The ability to control screen brightness makes it useful not only in low light situations but helps makes the battery last longer. This device also includes an indicator of the current battery level. If you have a serious medical condition and you’re worried about batteries running out, this might be an important feature for you.
- Fast calculations of SpO2
- Comes with carrying case
- Adjustable brightness levels
- Current battery level indicator
- Display is small and difficult to read
While this pulse oximeter only shows up to 99% SpO2 (others show to 100%), the wider range of pulse rates and rotatable display means this might make a great option for those tracking fitness levels or for pilots who are concerned about hypoxemia and are keeping tabs on their SpO2 levels. The large display size means the readings are easy to see, even while being active.
- Wide pulse rate range
- Rotatable display
- Includes both carrying case and a neck/wrist cord
- FDA approved
- Slow to calculate SpO2 (up to a minute in some cases)

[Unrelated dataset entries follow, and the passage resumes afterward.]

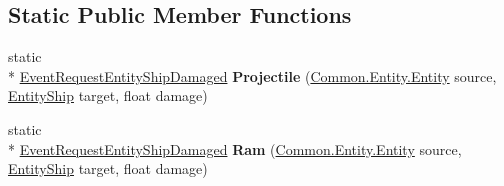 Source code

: \subsection*{Static Public Member Functions}
\begin{DoxyCompactItemize}
\item 
\hypertarget{class_skyrates_1_1_client_1_1_network_1_1_event_1_1_event_request_entity_ship_damaged_a2349e761091c78c246224a5b129cb69c}{static \\*
\hyperlink{class_skyrates_1_1_client_1_1_network_1_1_event_1_1_event_request_entity_ship_damaged}{Event\-Request\-Entity\-Ship\-Damaged} {\bfseries Projectile} (\hyperlink{class_skyrates_1_1_common_1_1_entity_1_1_entity}{Common.\-Entity.\-Entity} source, \hyperlink{class_skyrates_1_1_client_1_1_entity_1_1_entity_ship}{Entity\-Ship} target, float damage)}\label{class_skyrates_1_1_client_1_1_network_1_1_event_1_1_event_request_entity_ship_damaged_a2349e761091c78c246224a5b129cb69c}

\item 
\hypertarget{class_skyrates_1_1_client_1_1_network_1_1_event_1_1_event_request_entity_ship_damaged_abf0a860dbfeaf12e4f2165f4def0e438}{static \\*
\hyperlink{class_skyrates_1_1_client_1_1_network_1_1_event_1_1_event_request_entity_ship_damaged}{Event\-Request\-Entity\-Ship\-Damaged} {\bfseries Ram} (\hyperlink{class_skyrates_1_1_common_1_1_entity_1_1_entity}{Common.\-Entity.\-Entity} source, \hyperlink{class_skyrates_1_1_client_1_1_entity_1_1_entity_ship}{Entity\-Ship} target, float damage)}\label{class_skyrates_1_1_client_1_1_network_1_1_event_1_1_event_request_entity_ship_damaged_abf0a860dbfeaf12e4f2165f4def0e438}

\end{DoxyCompactItemize}
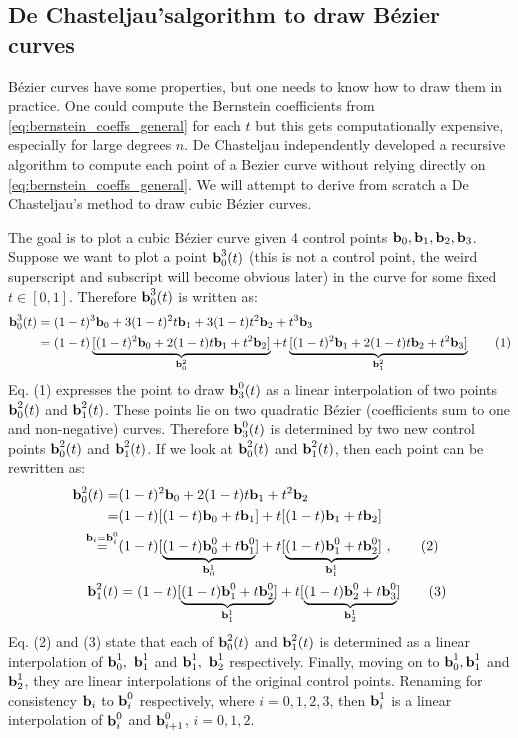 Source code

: \documentclass[a4paper]{article}
\begin{document}
\subsection{De Chasteljau'salgorithm to draw B\'ezier curves}
B\'ezier curves have some properties, but one needs to know how to draw them in practice. One could compute the Bernstein coefficients from \eqref{eq:bernstein_coeffs_general} for each $t$ but this gets computationally expensive, especially for large degrees $n$. De Chasteljau independently developed a recursive algorithm to compute each point of a Bezier curve without relying directly on \eqref{eq:bernstein_coeffs_general}. We will attempt to derive from scratch a De Chasteljau's method to draw cubic B\'ezier curves. 

The goal is to plot a cubic B\'ezier curve given 4 control points $\textbf{b}_0, \textbf{b}_1, \textbf{b}_2, \textbf{b}_3$. Suppose we want to plot a point $\textbf{b}_0^3(t)$ (this is not a control point, the weird superscript and subscript will become obvious later) in the curve for some fixed $t\in[0,1]$. Therefore $\textbf{b}_0^3(t)$ is written as:
\begin{align*}
    \textbf{b}_0^3(t) &= (1-t)^3\textbf{b}_0 + 3(1-t)^2t\textbf{b}_1 + 3(1-t)t^2\textbf{b}_2 + t^3\textbf{b}_3 \\
    &= (1-t)\underbrace{[(1-t)^2\textbf{b}_0 + 2(1-t)t\textbf{b}_1 + t^2\textbf{b}_2]}_{\textbf{b}_0^2} + t\underbrace{[(1-t)^2\textbf{b}_1 + 2(1-t)t\textbf{b}_2 + t^2\textbf{b}_3]}_{\textbf{b}_1^2}
    \tag{1}
\end{align*}
Eq. (1) expresses the point to draw $\textbf{b}_3^0(t)$ as a linear interpolation of two points $\textbf{b}_0^2(t)$ and $\textbf{b}_1^2(t)$. These points lie on two quadratic B\'ezier (coefficients sum to one and non-negative) curves. Therefore $\textbf{b}_3^0(t)$ is determined by two new control points $\textbf{b}_0^2(t)$ and $\textbf{b}_1^2(t)$. If we look at $\textbf{b}_0^2(t)$ and $\textbf{b}_1^2(t)$, then each point can be rewritten as:
\begin{align*}
    \textbf{b}_0^2(t) = & (1-t)^2\textbf{b}_0 + 2(1-t)t\textbf{b}_1 + t^2\textbf{b}_2 \\
    = & (1-t) [(1-t)\textbf{b}_0 + t\textbf{b}_1] + t [(1-t)\textbf{b}_1 + t\textbf{b}_2] \\
    \stackrel{\textbf{b}_i = \textbf{b}_i^0}= & (1-t) [\underbrace{(1-t)\textbf{b}_0^0 + t\textbf{b}_1^0}_{\textbf{b}_0^1}] + t [\underbrace{(1-t)\textbf{b}_1^0 + t\textbf{b}_2^0}_{\textbf{b}_1^1}]\ , \tag{2}\\
    \textbf{b}_1^2(t) &= (1-t) [\underbrace{(1-t)\textbf{b}_1^0 + t\textbf{b}_2^0}_{\textbf{b}_1^1}] + t [\underbrace{(1-t)\textbf{b}_2^0 + t\textbf{b}_3^0}_{\textbf{b}_2^1}] \tag{3}
\end{align*}
Eq. (2) and (3) state that each of $\textbf{b}_0^2(t)$ and $\textbf{b}_1^2(t)$ is determined as a linear interpolation of $\textbf{b}_0^1, \ \textbf{b}_1^1$ and $\textbf{b}_1^1, \ \textbf{b}_2^1$ respectively. Finally, moving on to $\textbf{b}_0^1, \textbf{b}_1^1$ and $\textbf{b}_2^1$, they are linear interpolations of the original control points. Renaming for consistency $\textbf{b}_i$ to $\textbf{b}_i^0$ respectively, where $i=0,1,2,3$, then $\textbf{b}_i^1$ is a linear interpolation of $\textbf{b}_i^0$ and $\textbf{b}_{i+1}^0$, $i=0,1,2$.
\end{document}
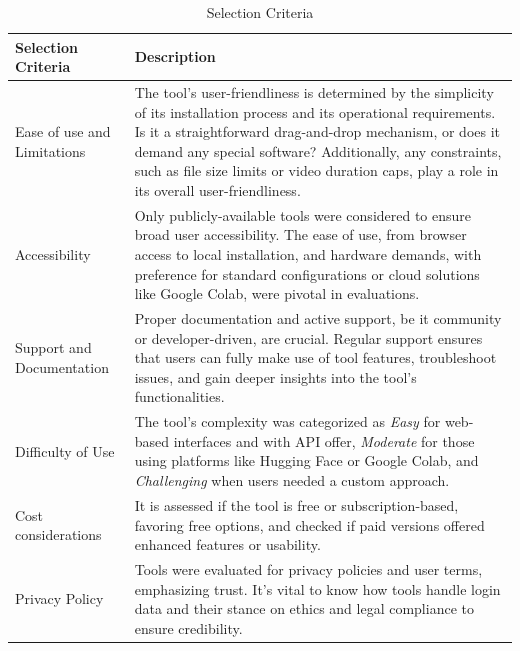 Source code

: \begin{table}[htpb]
	\caption{Selection Criteria}\label{tab:selection_criteria}
	\centering
	\small
	\begin{tabularx}{\textwidth}{l X}
		\toprule
		\textbf{Selection Criteria} & \textbf{Description}                                      \\
		\midrule
		Ease of use and Limitations & The tool's user-friendliness is determined
		by the simplicity of its installation process and its operational
		requirements. Is it a straightforward drag-and-drop mechanism, or does
		it demand any special software? Additionally, any constraints, such
		as file size limits or video duration caps, play a role in its overall
		user-friendliness.                                                                      \\
		\addlinespace
		Accessibility               & Only publicly-available tools were considered
		to ensure broad user accessibility. The ease of use, from browser access
		to local installation, and hardware demands, with preference for
		standard configurations or cloud solutions like Google Colab,
		were pivotal in evaluations.                                                            \\
		\addlinespace
		Support and Documentation   & Proper documentation and active support,
		be it community or developer-driven, are crucial. Regular support
		ensures that users can fully make use of tool features, troubleshoot issues,
		and gain deeper insights into the tool's functionalities.                               \\
		\addlinespace
		Difficulty of Use           & The tool's complexity was categorized as
		\textit{Easy} for web-based interfaces and with \ac{API} offer, \textit{Moderate} for those using
		platforms like Hugging Face or Google Colab, and \textit{Challenging}
		when users needed a custom approach.                                                    \\
		\addlinespace
		Cost considerations         & It is assessed if the tool is free or
		subscription-based, favoring free options, and checked if paid versions
		offered enhanced features or usability.                                                 \\
		\addlinespace
		Privacy Policy              & Tools were evaluated for privacy policies and user terms,
		emphasizing trust. It's vital to know how tools handle login data and their
		stance on ethics and legal compliance to ensure credibility.                            \\
		\bottomrule
	\end{tabularx}
\end{table}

- Will only show up to 99% SpO2
- Batteries not included
At the end of our list is the AccuMed CMS-50D. This pulse oximeter might be a good option for those that have no use for extra features like low saturation level alarms, accuracy indicators, or battery level readings. A workhorse at the basics, the CMS-50D reads and displays SpO2 and pulse rate, but it also shows pulse intensity as a bar graph, and pulse wave in wave form, giving you all the information you could want from a pulse oximeter.

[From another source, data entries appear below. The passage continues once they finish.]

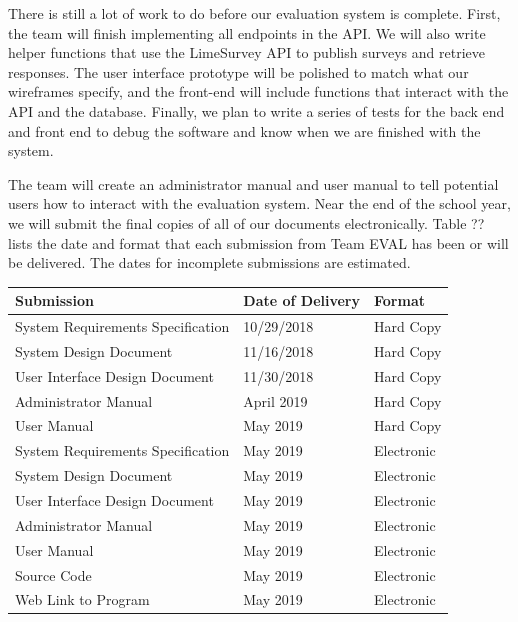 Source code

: \documentclass{article}
\begin{document}
There is still a lot of work to do before our evaluation system is complete. First, the team will finish implementing all endpoints in the API. We will also write helper functions that use the LimeSurvey API to publish surveys and retrieve responses. The user interface prototype will be polished to match what our wireframes specify, and the front-end will include functions that interact with the API and the database. Finally, we plan to write a series of tests for the back end and front end to debug the software and know when we are finished with the system.

The team will create an administrator manual and user manual to tell potential users how to interact with the evaluation system. Near the end of the school year, we will submit the final copies of all of our documents electronically. Table ?? lists the date and format that each submission from Team EVAL has been or will be delivered. The dates for incomplete submissions are estimated.

\begin{center}
\begin{tabular}{|p{6cm}|p{3cm}|p{3cm}|} 
\hline
\textbf{Submission} & \textbf{Date of Delivery} & \textbf{Format} \\
\hline
System Requirements Specification & 10/29/2018 & Hard Copy\\ 
\hline
System Design Document & 11/16/2018 & Hard Copy\\ 
\hline
User Interface Design Document & 11/30/2018 & Hard Copy\\ 
\hline
Administrator Manual & April 2019 & Hard Copy\\ 
\hline
User Manual & May 2019 & Hard Copy\\ 
\hline
System Requirements Specification & May 2019 & Electronic\\ 
\hline
System Design Document & May 2019 & Electronic\\ 
\hline
User Interface Design Document & May 2019 & Electronic\\ 
\hline
Administrator Manual & May 2019 & Electronic\\ 
\hline
User Manual & May 2019 & Electronic\\ 
\hline
Source Code & May 2019 & Electronic\\ 
\hline
Web Link to Program & May 2019 & Electronic\\ 
\hline
\end{tabular}
\end{center}
\end{document}
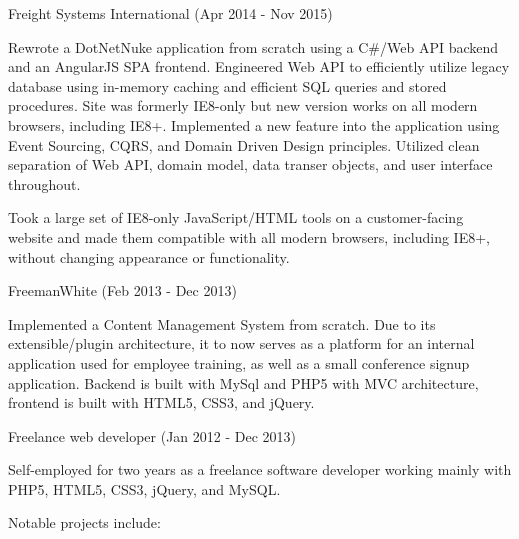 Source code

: \documentclass{article}
\begin{document}
    \noindent\makebox[\linewidth]{\rule{\textwidth}{0.4pt}}
    \medskip

    {
        \large
        Freight Systems International
        {
            \color{fade-gray}
            \small
            (Apr 2014 - Nov 2015)
        }
    }

    \medskip

    Rewrote a DotNetNuke application from scratch using a C\#/Web API backend and an AngularJS SPA frontend. Engineered Web API to efficiently utilize legacy database using in-memory caching and efficient SQL queries and stored procedures. Site was formerly IE8-only but new version works on all modern browsers, including IE8+. Implemented a new feature into the application using Event Sourcing, CQRS, and Domain Driven Design principles. Utilized clean separation of Web API, domain model, data transer objects, and user interface throughout.

    \smallskip

    Took a large set of IE8-only JavaScript/HTML tools on a customer-facing website and made them compatible with all modern browsers, including IE8+, without changing appearance or functionality.


    \bigskip\bigskip

    {
        \large
        FreemanWhite 
        {
            \color{fade-gray}
            \small
            (Feb 2013 - Dec 2013)
        }
    }

    \medskip

    Implemented a Content Management System from scratch. Due to its extensible/plugin architecture, it to now serves as a platform for an internal application used for employee training, as well as a small conference signup application. Backend is built with MySql and PHP5 with MVC architecture, frontend is built with HTML5, CSS3, and jQuery.


    \bigskip\bigskip

    {
        \large
        Freelance web developer 
        {
            \color{fade-gray}
            \small
            (Jan 2012 - Dec 2013)
        }
    }

    \medskip

    Self-employed for two years as a freelance software developer working mainly with PHP5, HTML5, CSS3, jQuery, and MySQL. 
    
    \smallskip

    Notable projects include:
\end{document}
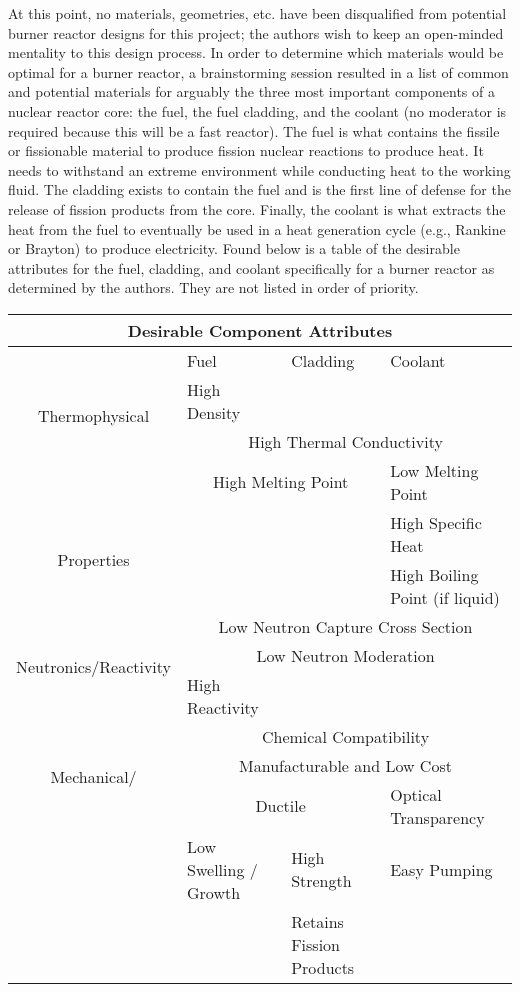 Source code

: \documentclass[]{report}
\begin{document}
At this point, no materials, geometries, etc. have been disqualified from potential burner reactor designs for this project;  the authors wish to keep an open-minded mentality to this design process.
In order to determine which materials would be optimal for a burner reactor, a brainstorming session resulted in a list of common and potential materials for arguably the three most important components of a nuclear reactor core: the fuel, the fuel cladding, and the coolant (no moderator is required because this will be a fast reactor). 
 The fuel is what contains the fissile or fissionable material to produce fission nuclear reactions to produce heat. It needs to withstand an extreme environment while conducting heat to the working fluid. %
 The cladding exists to contain the fuel and is the first line of defense for the release of fission products from the core.  Finally, the coolant is what extracts the heat from the fuel to eventually be used in a heat generation cycle (e.g., Rankine or Brayton) to produce electricity.
Found below is a table of the desirable attributes for the fuel, cladding, and coolant specifically for a burner reactor as determined by the authors.  They are not listed in order of priority.



\begin{center}
\begin{tabular}[c]{| c | p{2cm} | p{2cm} | p{2.0cm} |}
\hline
\multicolumn{4}{|c|}{Desirable Component Attributes} \\
\hline
 & Fuel & Cladding & Coolant \\
\hline
\hline
\multirow{2}{*}{Thermophysical} & High Density & &\\
\cline{2-4}
 & \multicolumn{3}{|c|}{High Thermal Conductivity} \\
\cline{2-4}
 & \multicolumn{2}{|c|}{High Melting Point} & Low Melting Point \\
\cline{2-4}
\multirow{2}{*}{Properties} & & & High Specific Heat \\
\cline{2-4}
 & & & High Boiling Point (if liquid) \\
\hline
\multirow{3}{*}{Neutronics/Reactivity} & \multicolumn{3}{|c|}{Low Neutron Capture Cross Section} \\
\cline{2-4}
 & \multicolumn{3}{|c|}{Low Neutron Moderation} \\
\cline{2-4}
 & High Reactivity & & \\
\hline
\multirow{3}{*}{Mechanical/} & \multicolumn{3}{|c|}{Chemical Compatibility}  \\ %
\cline{2-4}
 & \multicolumn{3}{|c|}{Manufacturable and Low Cost} \\
\cline{2-4}
\multirow{2}{*}{Chemical Properties} & \multicolumn{2}{|c|}{Ductile} & Optical Transparency \\ %
\cline{2-4}
 & Low Swelling / Growth & High Strength & Easy Pumping \\
\cline{2-4}
 &  & Retains Fission Products &  \\
\hline
\end{tabular}
\end{center}
\end{document}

The CMS-50D also has a rotatable display, but unlike other models, the proper orientation is automatically selected based on the orientation of the device. Best of all, it’s recommended for children as young as four, making it a great option for those with very small fingers.

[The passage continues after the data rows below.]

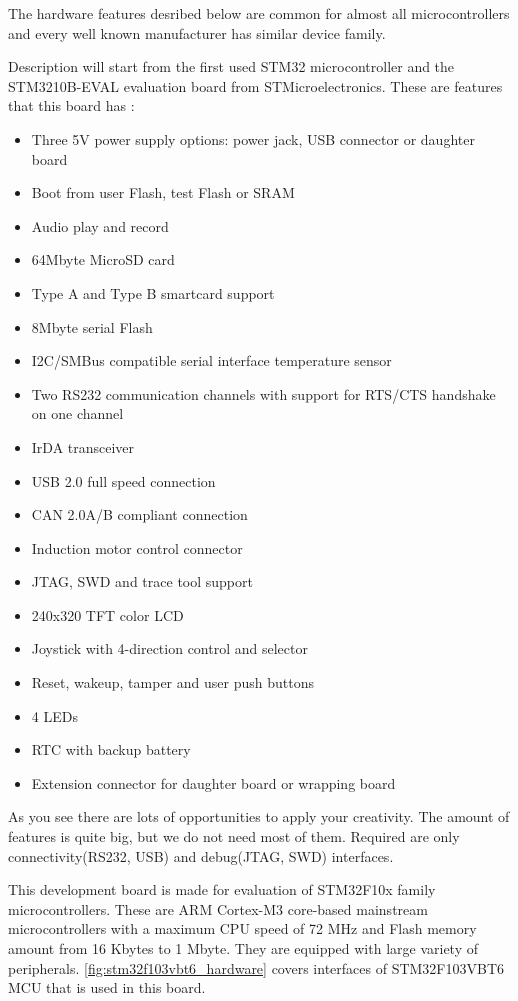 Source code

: The hardware features desribed below are common for almost all microcontrollers
and every well known manufacturer has similar device family.

Description will start from the first used STM32 microcontroller and
the STM3210B-EVAL evaluation board from STMicroelectronics.
These are features that this board has \cite{stm_eval_board_manual}:
\begin{itemize}
  \item Three 5V power supply options: power jack, USB connector or daughter
  board
  \item Boot from user Flash, test Flash or SRAM
  \item Audio play and record
  \item 64Mbyte MicroSD card
  \item Type A and Type B smartcard support
  \item 8Mbyte serial Flash
  \item I2C/SMBus compatible serial interface temperature sensor
  \item Two RS232 communication channels with support for RTS/CTS handshake on
  one channel
  \item IrDA transceiver
  \item USB 2.0 full speed connection
  \item CAN 2.0A/B compliant connection
  \item Induction motor control connector
  \item JTAG, SWD and trace tool support
  \item 240x320 TFT color LCD
  \item Joystick with 4-direction control and selector
  \item Reset, wakeup, tamper and user push buttons
  \item 4 LEDs
  \item RTC with backup battery
  \item Extension connector for daughter board or wrapping board 
\end{itemize}

As you see there are lots of opportunities to apply your creativity.
The amount of features is quite big, but we do not need most of them.
Required are only connectivity(RS232, USB) and debug(\gls{JTAG}, \gls{SWD}) interfaces.

This development board is made for evaluation of STM32F10x family
microcontrollers. These are ARM Cortex-M3 core-based mainstream microcontrollers
with a maximum CPU speed of 72 MHz and Flash memory amount from 16 Kbytes
to 1 Mbyte. They are equipped with large variety of peripherals.
\autoref{fig:stm32f103vbt6_hardware} covers interfaces of STM32F103VBT6 MCU that
is used in this board.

- Device is lightweight (less than 50 grams)
- Rotatable display
- Accommodates small fingers
- Silicon carrying case is difficult to use
- Display orientation cannot be selected
Whether you only use a pulse oximeter at the doctor’s office, or you purchase one for home use, understanding why a pulse oximeter might be utilized, how it works, and what pulse oximetry is, are all important parts of becoming knowledgeable about and taking charge of your own personal health.